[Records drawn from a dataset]
----------

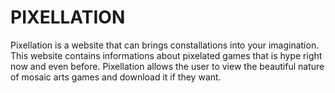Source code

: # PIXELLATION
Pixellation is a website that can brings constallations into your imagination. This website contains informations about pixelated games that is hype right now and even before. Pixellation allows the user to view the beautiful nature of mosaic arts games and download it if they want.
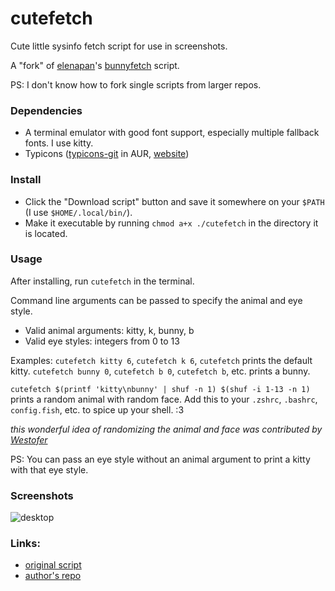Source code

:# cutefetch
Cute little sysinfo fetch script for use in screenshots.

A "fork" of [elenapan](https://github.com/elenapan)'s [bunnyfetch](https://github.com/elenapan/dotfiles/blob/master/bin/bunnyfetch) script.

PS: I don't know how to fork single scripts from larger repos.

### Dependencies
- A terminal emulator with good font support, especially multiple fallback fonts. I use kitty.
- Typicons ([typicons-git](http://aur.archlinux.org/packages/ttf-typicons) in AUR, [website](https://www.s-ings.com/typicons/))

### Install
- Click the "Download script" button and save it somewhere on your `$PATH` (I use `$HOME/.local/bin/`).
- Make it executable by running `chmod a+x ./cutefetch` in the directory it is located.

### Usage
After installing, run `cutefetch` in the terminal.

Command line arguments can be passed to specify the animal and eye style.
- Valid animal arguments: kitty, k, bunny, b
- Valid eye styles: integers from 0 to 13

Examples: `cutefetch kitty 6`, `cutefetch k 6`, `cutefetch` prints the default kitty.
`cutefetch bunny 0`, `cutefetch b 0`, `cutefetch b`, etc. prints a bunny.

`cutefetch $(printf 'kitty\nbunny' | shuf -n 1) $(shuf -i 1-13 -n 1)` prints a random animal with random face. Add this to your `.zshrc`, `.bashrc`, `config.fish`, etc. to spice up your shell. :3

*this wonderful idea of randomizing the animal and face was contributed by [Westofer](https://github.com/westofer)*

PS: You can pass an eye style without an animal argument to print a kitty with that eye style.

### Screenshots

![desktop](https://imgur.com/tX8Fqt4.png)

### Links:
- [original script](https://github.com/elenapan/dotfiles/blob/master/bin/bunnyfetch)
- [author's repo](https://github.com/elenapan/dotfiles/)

----------

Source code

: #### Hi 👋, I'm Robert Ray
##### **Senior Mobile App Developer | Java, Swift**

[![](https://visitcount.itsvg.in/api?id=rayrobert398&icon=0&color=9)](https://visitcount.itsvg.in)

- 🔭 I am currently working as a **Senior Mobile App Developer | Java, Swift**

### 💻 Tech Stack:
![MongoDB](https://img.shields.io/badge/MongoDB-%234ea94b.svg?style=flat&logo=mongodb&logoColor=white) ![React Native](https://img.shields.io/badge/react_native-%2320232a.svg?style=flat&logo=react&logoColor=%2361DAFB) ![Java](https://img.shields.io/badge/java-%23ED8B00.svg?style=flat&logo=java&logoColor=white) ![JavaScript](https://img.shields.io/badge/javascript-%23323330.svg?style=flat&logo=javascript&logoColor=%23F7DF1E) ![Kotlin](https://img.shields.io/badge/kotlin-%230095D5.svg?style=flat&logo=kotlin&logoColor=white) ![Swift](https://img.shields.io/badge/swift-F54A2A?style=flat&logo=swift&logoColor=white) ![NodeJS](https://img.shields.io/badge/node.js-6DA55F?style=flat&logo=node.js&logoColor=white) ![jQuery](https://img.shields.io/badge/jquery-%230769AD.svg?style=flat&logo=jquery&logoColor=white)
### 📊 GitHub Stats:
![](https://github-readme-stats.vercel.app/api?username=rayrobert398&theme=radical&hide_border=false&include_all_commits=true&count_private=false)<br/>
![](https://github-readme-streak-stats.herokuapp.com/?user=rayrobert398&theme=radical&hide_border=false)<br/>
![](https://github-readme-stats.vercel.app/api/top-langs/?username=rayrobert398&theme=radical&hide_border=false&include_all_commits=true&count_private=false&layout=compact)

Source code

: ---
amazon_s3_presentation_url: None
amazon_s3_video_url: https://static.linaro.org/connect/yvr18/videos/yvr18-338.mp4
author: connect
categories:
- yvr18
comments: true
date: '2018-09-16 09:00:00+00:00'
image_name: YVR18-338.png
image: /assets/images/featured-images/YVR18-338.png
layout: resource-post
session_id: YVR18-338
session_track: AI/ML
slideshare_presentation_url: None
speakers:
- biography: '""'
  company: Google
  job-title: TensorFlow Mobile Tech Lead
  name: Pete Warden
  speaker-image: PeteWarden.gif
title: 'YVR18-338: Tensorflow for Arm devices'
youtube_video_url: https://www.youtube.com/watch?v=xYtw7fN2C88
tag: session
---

----------

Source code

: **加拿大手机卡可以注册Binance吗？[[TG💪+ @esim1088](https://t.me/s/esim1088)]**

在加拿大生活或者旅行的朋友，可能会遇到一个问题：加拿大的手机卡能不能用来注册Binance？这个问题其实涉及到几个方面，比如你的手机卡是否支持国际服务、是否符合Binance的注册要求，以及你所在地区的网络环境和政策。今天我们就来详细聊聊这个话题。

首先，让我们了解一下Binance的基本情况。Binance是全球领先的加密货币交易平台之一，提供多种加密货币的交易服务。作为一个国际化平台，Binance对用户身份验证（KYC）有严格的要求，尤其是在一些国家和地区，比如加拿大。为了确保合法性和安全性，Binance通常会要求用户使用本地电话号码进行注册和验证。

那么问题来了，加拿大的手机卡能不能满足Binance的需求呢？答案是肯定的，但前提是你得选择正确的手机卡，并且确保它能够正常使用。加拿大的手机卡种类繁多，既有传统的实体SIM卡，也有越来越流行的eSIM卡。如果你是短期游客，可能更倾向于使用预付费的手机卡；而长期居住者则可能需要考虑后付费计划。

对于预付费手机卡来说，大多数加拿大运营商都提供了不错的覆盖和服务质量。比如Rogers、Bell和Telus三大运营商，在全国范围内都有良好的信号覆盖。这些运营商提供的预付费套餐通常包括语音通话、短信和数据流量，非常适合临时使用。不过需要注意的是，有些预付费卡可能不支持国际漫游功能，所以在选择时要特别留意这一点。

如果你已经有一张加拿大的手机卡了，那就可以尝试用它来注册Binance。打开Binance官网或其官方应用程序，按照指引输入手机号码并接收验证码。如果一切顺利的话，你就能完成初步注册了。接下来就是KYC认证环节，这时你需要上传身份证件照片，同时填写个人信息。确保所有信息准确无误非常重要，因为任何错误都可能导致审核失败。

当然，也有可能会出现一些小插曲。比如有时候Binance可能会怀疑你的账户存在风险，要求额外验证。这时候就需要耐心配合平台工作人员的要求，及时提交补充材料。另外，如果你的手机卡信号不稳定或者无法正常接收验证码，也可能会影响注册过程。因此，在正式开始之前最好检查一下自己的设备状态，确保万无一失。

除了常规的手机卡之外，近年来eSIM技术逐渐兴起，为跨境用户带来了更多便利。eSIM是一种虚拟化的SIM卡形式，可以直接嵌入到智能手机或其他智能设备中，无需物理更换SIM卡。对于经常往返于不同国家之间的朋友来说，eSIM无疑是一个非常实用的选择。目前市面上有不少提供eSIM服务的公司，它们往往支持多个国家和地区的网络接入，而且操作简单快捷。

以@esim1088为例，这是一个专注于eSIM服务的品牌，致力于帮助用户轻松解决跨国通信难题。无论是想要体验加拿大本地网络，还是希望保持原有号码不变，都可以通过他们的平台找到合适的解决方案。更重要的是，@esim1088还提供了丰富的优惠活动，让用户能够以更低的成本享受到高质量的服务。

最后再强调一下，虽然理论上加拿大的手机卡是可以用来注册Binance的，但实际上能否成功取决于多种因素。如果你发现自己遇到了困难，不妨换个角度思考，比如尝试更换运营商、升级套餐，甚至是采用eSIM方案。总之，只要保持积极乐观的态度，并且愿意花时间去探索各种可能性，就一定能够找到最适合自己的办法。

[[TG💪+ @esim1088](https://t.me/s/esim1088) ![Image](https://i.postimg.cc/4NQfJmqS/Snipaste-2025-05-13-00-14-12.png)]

----------

> WHAT YOU HAVE TO DO:
Search the data for the string "theme" and copy each line where it appears.

> PROBLEM SOLUTION:
![](https://github-readme-stats.vercel.app/api?username=rayrobert398&theme=radical&hide_border=false&include_all_commits=true&count_private=false)<br/>
![](https://github-readme-streak-stats.herokuapp.com/?user=rayrobert398&theme=radical&hide_border=false)<br/>
![](https://github-readme-stats.vercel.app/api/top-langs/?username=rayrobert398&theme=radical&hide_border=false&include_all_commits=true&count_private=false&layout=compact)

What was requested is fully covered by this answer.